For Peter Baldwin, fudge-making has been a lifelong love – and, as a proud Devon confectioner, he knows how proper south-western fudge should taste. Meet the man behind the Salcombe Gin & Pink Grapefruit Fudge in February’s Gin of the Month box.
When Peter Baldwin picks up the phone, he’s in the midst of a disaster. There’s been a flood, and he’s been trying to get the insurance company on the phone all morning. But still, his West Country-accented voice is calm and bright, and he’s eager to talk about the creation he’s concocted with Salcombe Gin: the delicious (and dangerously moreish) Salcombe Gin & Pink Grapefruit Fudge in our February Gin of the Month box.
“We only use the best ingredients,” says Pete, who’s the man in charge at the Devon Fudge Company. “Proper fruit, pink grapefruit zest, oil and juice, Madagascan vanilla – not extract!”
Peter came to fudge making early. His father was a local beekeeper, who sold honey to businesses around Devon. When he began selling his honey to a fudge maker, it made sense to combine their complementary businesses. Peter joined when he was 20, and trained in the dark art of making proper Devon fudge.
He says, “When I say I was shown how to make it, I mean that it was really the traditional way – the chap who taught me was taught the same recipe in the 1950s, and we can trace that recipe all the way back to the 1930s.”

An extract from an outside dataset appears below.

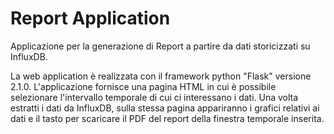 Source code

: # Report Application

Applicazione per la generazione di Report a partire da dati storicizzati su InfluxDB.

La web application è realizzata con il framework python "Flask" versione 2.1.0.
L'applicazione fornisce una pagina HTML in cui è possibile selezionare l'intervallo temporale di cui ci interessano i dati. Una volta estratti i dati da InfluxDB, sulla stessa pagina appariranno i grafici relativi ai dati e il tasto per scaricare il PDF del report della finestra temporale inserita.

One taste will reveal how this recipe withstood the test of time. Rich and creamy, it’s handmade from beginning to end: hand-stirred in huge copper pots, hand-poured, hand-cut, hand-cubed and hand-bagged. It’s the real deal.
And this particular flavour – inspired by a local TV spot Peter saw last year, when Salcombe’s Angus and Howard were discussing their perfect serve – is irresistible for every gin lover. “They just go together,” says Peter of the ingredients he puts into this flavour. “You’ve got the sweetness of the fudge, the bitterness of the grapefruit, and the gin is just a hint – it’s not overpowering, but you get the aftertaste of juniper in there.”
Crucially, this fudge is made to Peter’s exacting standards for Devon fudge. “It’s the clotted cream that makes the difference. It’s very creamy. In other places, they tend to whip the cream so that it’s more waxy, or crystalline – a Scotch tablet they call fudge. But the fudge made in the south-west is a nicer texture, and creamy.”
It’s a rich tradition – and one that Peter and the Devon Fudge Company are eager to uphold.
As Peter says, “Everyone involved at every single stage loves what they do. What I like most of all is when people try the fudge and say, ‘Wow, that’s really nice!’ The satisfaction I get from giving someone something they like is like nothing else in the world.”